BASH extract data with conditions from multiple csv files, sort data and remove doubles. Need to speed up process

3 min read 05-10-2024

BASH extract data with conditions from multiple csv files, sort data and remove doubles. Need to speed up process

Speeding Up Data Extraction and Processing from Multiple CSV Files with Bash

Extracting data from multiple CSV files, applying conditions, sorting the results, and removing duplicates can be a common task in data analysis. While Bash provides the necessary tools for this, the process can become slow for large datasets. This article explores efficient ways to streamline this workflow using Bash scripting, focusing on optimizing performance.

The Scenario: Extracting Data with Conditions

Imagine you have a directory containing hundreds of CSV files, each containing customer data like name, age, and purchase history.

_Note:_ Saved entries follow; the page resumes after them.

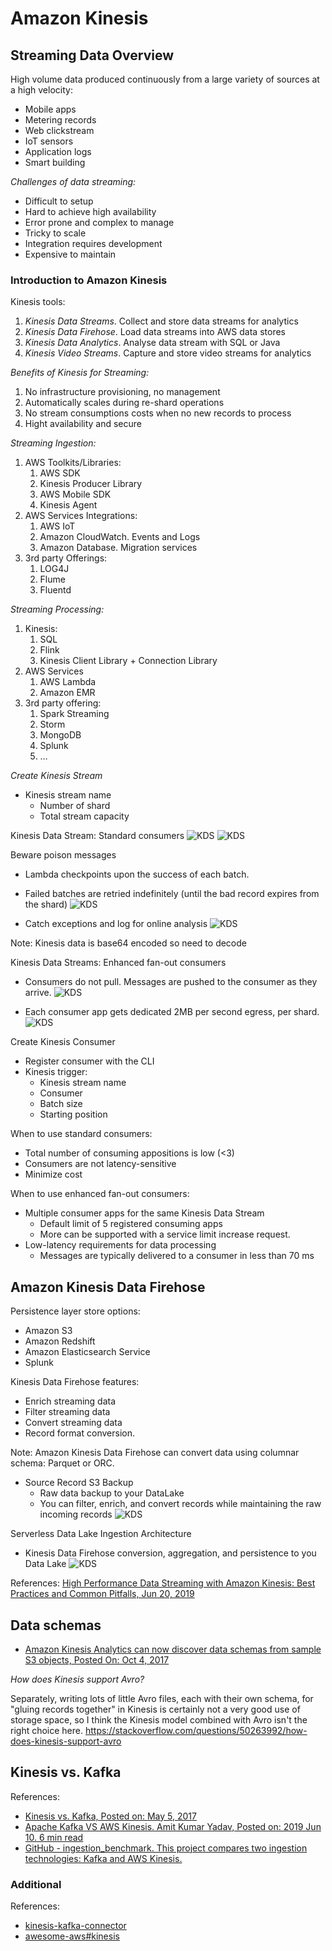 # Amazon Kinesis


## Streaming Data Overview 

High volume data produced continuously from a large variety of sources at a high velocity:
* Mobile apps
* Metering records 
* Web clickstream
* IoT sensors 
* Application logs
* Smart building 


*Challenges of data streaming:*
* Difficult to setup
* Hard to achieve high availability
* Error prone and complex to manage
* Tricky to scale
* Integration requires development
* Expensive to maintain



### Introduction to Amazon Kinesis

Kinesis tools:
1. *Kinesis Data Streams*. Collect and store data streams for analytics 
2. *Kinesis Data Firehose*. Load data streams into AWS data stores
3. *Kinesis Data Analytics*. Analyse data stream with SQL or Java
4. *Kinesis Video Streams*. Capture and store video streams for analytics


*Benefits of Kinesis for Streaming:*
1. No infrastructure provisioning, no management 
2. Automatically scales during re-shard operations 
3. No stream consumptions costs when no new records to process
4. Hight availability and secure 


*Streaming Ingestion:*
1. AWS Toolkits/Libraries:
    1. AWS SDK
    2. Kinesis Producer Library
    3. AWS Mobile SDK
    4. Kinesis Agent 
2. AWS Services Integrations:
    1. AWS IoT
    2. Amazon CloudWatch. Events and Logs
    3. Amazon Database. Migration services 
3. 3rd party Offerings:
    1. LOG4J
    2. Flume
    3. Fluentd


*Streaming Processing:*
1. Kinesis:
    1. SQL
    2. Flink
    3. Kinesis Client Library + Connection Library 
2. AWS Services 
    1. AWS Lambda
    2. Amazon EMR 
3. 3rd party offering:
    1. Spark Streaming 
    2. Storm
    3. MongoDB
    4. Splunk
    5. …

*Create Kinesis Stream*
* Kinesis stream name
    * Number of shard
    * Total stream capacity 

Kinesis Data Stream: Standard consumers 
![KDS](./img/kinesis-01.png)
![KDS](./img/kinesis-02.png)

Beware poison messages 
* Lambda checkpoints upon the success of each batch.
* Failed batches are retried indefinitely (until the bad record expires from the shard)
![KDS](./img/kinesis-03.png)

* Catch exceptions and log for online analysis
![KDS](./img/kinesis-04.png)

Note: Kinesis data is base64 encoded so need to decode 

Kinesis Data Streams: Enhanced fan-out consumers
* Consumers do not pull. Messages are pushed to the consumer as they arrive.
![KDS](./img/kinesis-05.png)

* Each consumer app gets dedicated 2MB per second egress, per shard.
![KDS](./img/kinesis-06.png)

Create Kinesis Consumer 
* Register consumer with the CLI
* Kinesis trigger:
    * Kinesis stream name
    * Consumer 
    * Batch size
    * Starting position 


When to use standard consumers:
* Total number of consuming appositions is low (<3)
* Consumers are not latency-sensitive
* Minimize cost

When to use enhanced fan-out consumers:
* Multiple consumer apps for the same Kinesis Data Stream
    * Default limit of 5 registered consuming apps
    * More can be supported with a service limit increase request.
* Low-latency requirements for data processing
    * Messages are typically delivered to a consumer in less than 70 ms

## Amazon Kinesis Data Firehose

Persistence layer store options:
* Amazon S3
* Amazon Redshift
* Amazon Elasticsearch Service 
* Splunk

Kinesis Data Firehose features:
* Enrich streaming data
* Filter streaming data
* Convert streaming data
* Record format conversion. 

Note: Amazon Kinesis Data Firehose can convert data using columnar schema: Parquet or ORC.

* Source Record S3 Backup
    * Raw data backup to your DataLake
    * You can filter, enrich, and convert records while maintaining the raw incoming records
![KDS](./img/kinesis-07.png)

Serverless Data Lake Ingestion Architecture 
* Kinesis Data Firehose conversion, aggregation, and persistence to you Data Lake
![KDS](./img/kinesis-08.png)

References:
[High Performance Data Streaming with Amazon Kinesis: Best Practices and Common Pitfalls, Jun 20, 2019](https://www.youtube.com/watch?v=MELPeni0p04)


## Data schemas 

* [Amazon Kinesis Analytics can now discover data schemas from sample S3 objects, Posted On: Oct 4, 2017](
https://aws.amazon.com/about-aws/whats-new/2017/10/amazon-kinesis-analytics-can-now-discover-data-schemas-from-sample-s3-objects/)

*How does Kinesis support Avro?*

Separately, writing lots of little Avro files, each with their own schema, for "gluing records together" in Kinesis is certainly not a very good use of storage space, so I think the Kinesis model combined with Avro isn't the right choice here.
https://stackoverflow.com/questions/50263992/how-does-kinesis-support-avro


## Kinesis vs. Kafka

References:
* [Kinesis vs. Kafka, Posted on: May 5, 2017](http://cloudurable.com/blog/kinesis-vs-kafka/index.html)
* [Apache Kafka VS AWS Kinesis. Amit Kumar Yadav, Posted on: 2019 Jun 10. 6 min read](https://medium.com/faun/apache-kafka-vs-apache-kinesis-57a3d585ef78)
* [GitHub - ingestion_benchmark. This project compares two ingestion technologies: Kafka and AWS Kinesis.](https://github.com/thomas-schreiter/ingestion_benchmark)


### Additional

References: 
* [kinesis-kafka-connector](https://github.com/awslabs/kinesis-kafka-connector)
* [awesome-aws#kinesis](https://github.com/donnemartin/awesome-aws#kinesis)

You need to extract specific data points (e.g., customers over 30 years old who made a purchase within the last month), sort the results by name, and remove any duplicate entries.

Here's a basic Bash script that demonstrates the process:

#!/bin/bash

# Define the directory containing the CSV files
csv_dir="/path/to/csv/files"

# Create an empty array to store the extracted data
extracted_data=()

# Iterate through each CSV file in the directory
for file in "$csv_dir"/*.csv; do

  # Process each file
  while IFS=, read -r name age purchase_date; do

    # Check if the customer meets the criteria
    if [[ "$age" -gt 30 && "$purchase_date" -ge $(date -d "1 month ago" +%Y-%m-%d) ]]; then
      # Add the data to the array
      extracted_data+=("$name")
    fi

  done < "$file"

done

# Sort the extracted data alphabetically
sorted_data=$(sort <<< "${extracted_data[@]}" | uniq)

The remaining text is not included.